(Collected data)
== Segment start ==
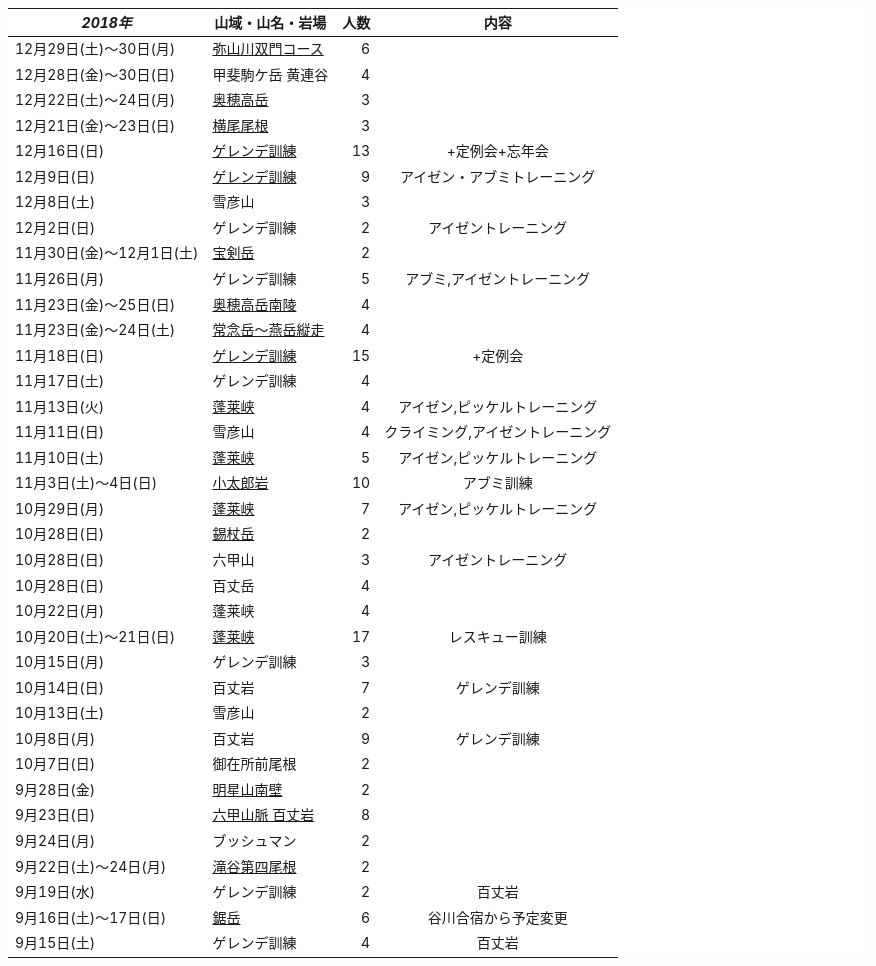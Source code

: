|  ***2018年*** | 山域・山名・岩場 | 人数 | 内容|
|---------------|----------|--:|:---:|
|12月29日(土)〜30日(月)|[弥山川双門コース](/2018/12/29/20181229)|6||
|12月28日(金)〜30日(日)|甲斐駒ケ岳 黄連谷|4||
|12月22日(土)〜24日(月)|[奥穂高岳](/2018/12/22/20181222)|3||
|12月21日(金)〜23日(日)|[横尾尾根](/2018/12/21/20181221)|3||
|12月16日(日)|[ゲレンデ訓練](/2018/12/16/20181216)|13|+定例会+忘年会|
|12月9日(日)|[ゲレンデ訓練](/2018/12/09/20181209)|9|アイゼン・アブミトレーニング|
|12月8日(土)|雪彦山|3||
|12月2日(日)|ゲレンデ訓練|2|アイゼントレーニング|
|11月30日(金)〜12月1日(土)|[宝剣岳](/2018/11/30/20181130)|2||
|11月26日(月)|ゲレンデ訓練|5|アブミ,アイゼントレーニング|
|11月23日(金)〜25日(日)|[奥穂高岳南陵](/2018/11/23/20181123-02)|4||
|11月23日(金)〜24日(土)|[常念岳〜燕岳縦走](/2018/11/23/20181123-01)|4||
|11月18日(日)|[ゲレンデ訓練](/2018/11/18/20181118)|15|+定例会|
|11月17日(土)|ゲレンデ訓練|4||
|11月13日(火)|[蓬莱峡](/2018/11/13/20181113)|4|アイゼン,ピッケルトレーニング|
|11月11日(日)|雪彦山|4|クライミング,アイゼントレーニング|
|11月10日(土)|[蓬莱峡](/2018/11/10/20181110)|5|アイゼン,ピッケルトレーニング|
|11月3日(土)〜4日(日)|[小太郎岩](/2018/11/03/20181103)|10|アブミ訓練|
|10月29日(月)|[蓬莱峡](/2018/10/29/20181029)|7|アイゼン,ピッケルトレーニング|
|10月28日(日)|[錫杖岳](/2018/10/28/20181028)|2||
|10月28日(日)|六甲山|3|アイゼントレーニング|
|10月28日(日)|百丈岳|4||
|10月22日(月)|蓬莱峡|4||
|10月20日(土)〜21日(日)|[蓬莱峡](/2018/10/20/20181020)|17|レスキュー訓練|
|10月15日(月)|ゲレンデ訓練|3||
|10月14日(日)|百丈岩|7|ゲレンデ訓練|
|10月13日(土)|雪彦山|2||
|10月8日(月)|百丈岩|9|ゲレンデ訓練|
|10月7日(日)|御在所前尾根|2||
|9月28日(金)|[明星山南壁](/2018/09/28/20180928)|2||
|9月23日(日)|[六甲山脈 百丈岩](/2018/09/23/20180923)|8||
|9月24日(月)|ブッシュマン|2||
|9月22日(土)〜24日(月)|[滝谷第四尾根](/2018/09/22/20180922)|2||
|9月19日(水)|ゲレンデ訓練|2|百丈岩|
|9月16日(土)〜17日(日)|[鋸岳](/2018/09/16/20180916/)|6|谷川合宿から予定変更|
|9月15日(土)|ゲレンデ訓練|4|百丈岩|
== Segment end ==
Activity: Among the lines above, find those with the word "ピッケルトレーニング". Copy them.

Output of the exercise:
|11月13日(火)|[蓬莱峡](/2018/11/13/20181113)|4|アイゼン,ピッケルトレーニング|
|11月10日(土)|[蓬莱峡](/2018/11/10/20181110)|5|アイゼン,ピッケルトレーニング|
|10月29日(月)|[蓬莱峡](/2018/10/29/20181029)|7|アイゼン,ピッケルトレーニング|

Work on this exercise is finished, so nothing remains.